> _Data excerpts_:
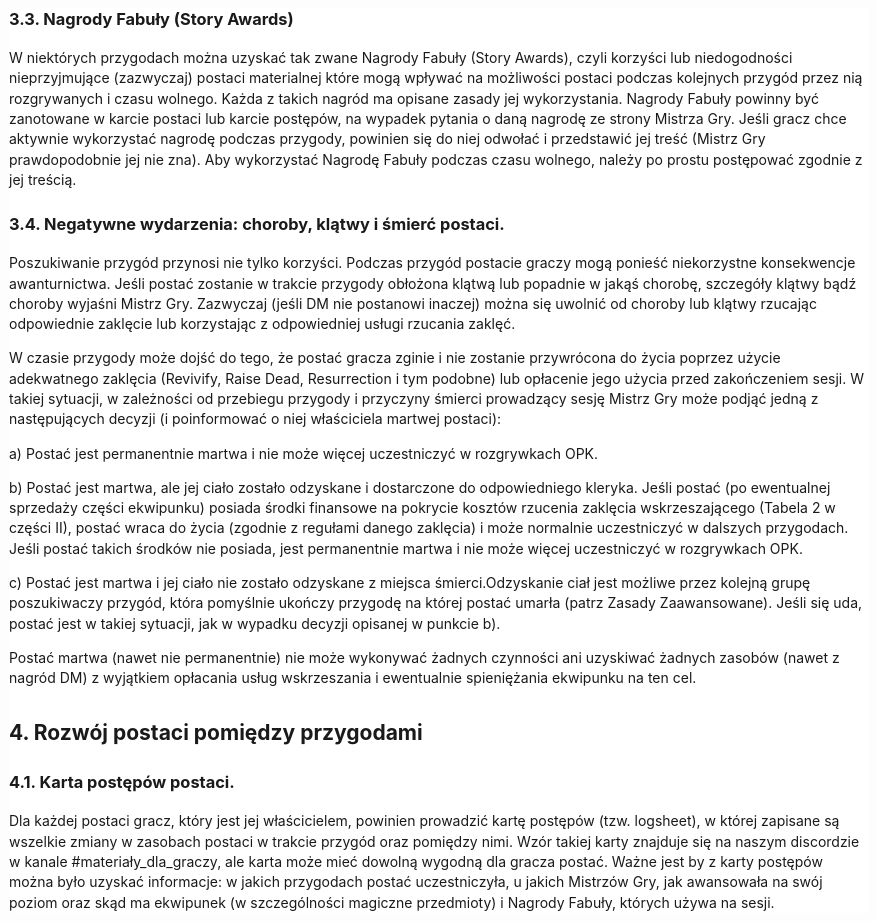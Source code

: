 ### 3.3. Nagrody Fabuły (Story Awards)<a name="story-awards"></a>

W niektórych przygodach można uzyskać tak zwane Nagrody Fabuły (Story Awards), czyli korzyści lub niedogodności nieprzyjmujące (zazwyczaj) postaci materialnej które mogą wpływać na możliwości postaci podczas kolejnych przygód przez nią rozgrywanych i czasu wolnego. Każda z takich nagród ma opisane zasady jej wykorzystania. Nagrody Fabuły powinny być zanotowane w karcie postaci lub karcie postępów, na wypadek pytania o daną nagrodę ze strony Mistrza Gry. Jeśli gracz chce aktywnie wykorzystać nagrodę podczas przygody, powinien się do niej odwołać i przedstawić jej treść (Mistrz Gry prawdopodobnie jej nie zna). Aby wykorzystać Nagrodę Fabuły podczas czasu wolnego, należy po prostu postępować zgodnie z jej treścią.

### 3.4. Negatywne wydarzenia: choroby, klątwy i śmierć postaci.<a name="smierc"></a>

Poszukiwanie przygód przynosi nie tylko korzyści. Podczas przygód postacie graczy mogą ponieść niekorzystne konsekwencje awanturnictwa. Jeśli postać zostanie w trakcie przygody obłożona klątwą lub popadnie w jakąś chorobę, szczegóły klątwy bądź choroby wyjaśni Mistrz Gry. Zazwyczaj (jeśli DM nie postanowi inaczej) można się uwolnić od choroby lub klątwy rzucając odpowiednie zaklęcie lub korzystając z odpowiedniej usługi rzucania zaklęć.

W czasie przygody może dojść do tego, że postać gracza zginie i nie zostanie przywrócona do życia poprzez użycie adekwatnego zaklęcia (Revivify, Raise Dead, Resurrection i tym podobne) lub opłacenie jego użycia przed zakończeniem sesji. W takiej sytuacji, w zależności od przebiegu przygody i przyczyny śmierci prowadzący sesję Mistrz Gry może podjąć jedną z następujących decyzji (i poinformować o niej właściciela martwej postaci):

a) Postać jest permanentnie martwa i nie może więcej uczestniczyć w rozgrywkach OPK.

b) Postać jest martwa, ale jej ciało zostało odzyskane i dostarczone do odpowiedniego kleryka. Jeśli postać (po ewentualnej sprzedaży części ekwipunku) posiada środki finansowe na pokrycie kosztów rzucenia zaklęcia wskrzeszającego (Tabela 2 w części II), postać wraca do życia (zgodnie z regułami danego zaklęcia) i może normalnie uczestniczyć w dalszych przygodach. Jeśli postać takich środków nie posiada, jest permanentnie martwa i nie może więcej uczestniczyć w rozgrywkach OPK.

c) Postać jest martwa i jej ciało nie zostało odzyskane z miejsca śmierci.Odzyskanie ciał jest możliwe przez kolejną grupę poszukiwaczy przygód, która pomyślnie ukończy przygodę na której postać umarła (patrz Zasady Zaawansowane). Jeśli się uda, postać jest w takiej sytuacji, jak w wypadku decyzji opisanej w punkcie b).

Postać martwa (nawet nie permanentnie) nie może wykonywać żadnych czynności ani uzyskiwać żadnych zasobów (nawet z nagród DM) z wyjątkiem opłacania usług wskrzeszania i ewentualnie spieniężania ekwipunku na ten cel.

## 4. Rozwój postaci pomiędzy przygodami<a name="pomiedzy-przygodami"></a>

### 4.1. Karta postępów postaci.<a name="logsheet"></a>

Dla każdej postaci gracz, który jest jej właścicielem, powinien prowadzić kartę postępów (tzw. logsheet), w której zapisane są wszelkie zmiany w zasobach postaci w trakcie przygód oraz pomiędzy nimi. Wzór takiej karty znajduje się na naszym discordzie w kanale #materiały\_dla\_graczy, ale karta może mieć dowolną wygodną dla gracza postać. Ważne jest by z karty postępów można było uzyskać informacje: w jakich przygodach postać uczestniczyła, u jakich Mistrzów Gry, jak awansowała na swój poziom oraz skąd ma ekwipunek (w szczególności magiczne przedmioty) i Nagrody Fabuły, których używa na sesji.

> _Exercise directions_:
Exact lines only, please. Repeat everything from the top of the records through the line containing "W czasie przygody", both ends in and pictures out.

> _Result of the task_:
Source code

: ### 3.3. Nagrody Fabuły (Story Awards)<a name="story-awards"></a>

W niektórych przygodach można uzyskać tak zwane Nagrody Fabuły (Story Awards), czyli korzyści lub niedogodności nieprzyjmujące (zazwyczaj) postaci materialnej które mogą wpływać na możliwości postaci podczas kolejnych przygód przez nią rozgrywanych i czasu wolnego. Każda z takich nagród ma opisane zasady jej wykorzystania. Nagrody Fabuły powinny być zanotowane w karcie postaci lub karcie postępów, na wypadek pytania o daną nagrodę ze strony Mistrza Gry. Jeśli gracz chce aktywnie wykorzystać nagrodę podczas przygody, powinien się do niej odwołać i przedstawić jej treść (Mistrz Gry prawdopodobnie jej nie zna). Aby wykorzystać Nagrodę Fabuły podczas czasu wolnego, należy po prostu postępować zgodnie z jej treścią.

### 3.4. Negatywne wydarzenia: choroby, klątwy i śmierć postaci.<a name="smierc"></a>

Poszukiwanie przygód przynosi nie tylko korzyści. Podczas przygód postacie graczy mogą ponieść niekorzystne konsekwencje awanturnictwa. Jeśli postać zostanie w trakcie przygody obłożona klątwą lub popadnie w jakąś chorobę, szczegóły klątwy bądź choroby wyjaśni Mistrz Gry. Zazwyczaj (jeśli DM nie postanowi inaczej) można się uwolnić od choroby lub klątwy rzucając odpowiednie zaklęcie lub korzystając z odpowiedniej usługi rzucania zaklęć.

W czasie przygody może dojść do tego, że postać gracza zginie i nie zostanie przywrócona do życia poprzez użycie adekwatnego zaklęcia (Revivify, Raise Dead, Resurrection i tym podobne) lub opłacenie jego użycia przed zakończeniem sesji. W takiej sytuacji, w zależności od przebiegu przygody i przyczyny śmierci prowadzący sesję Mistrz Gry może podjąć jedną z następujących decyzji (i poinformować o niej właściciela martwej postaci):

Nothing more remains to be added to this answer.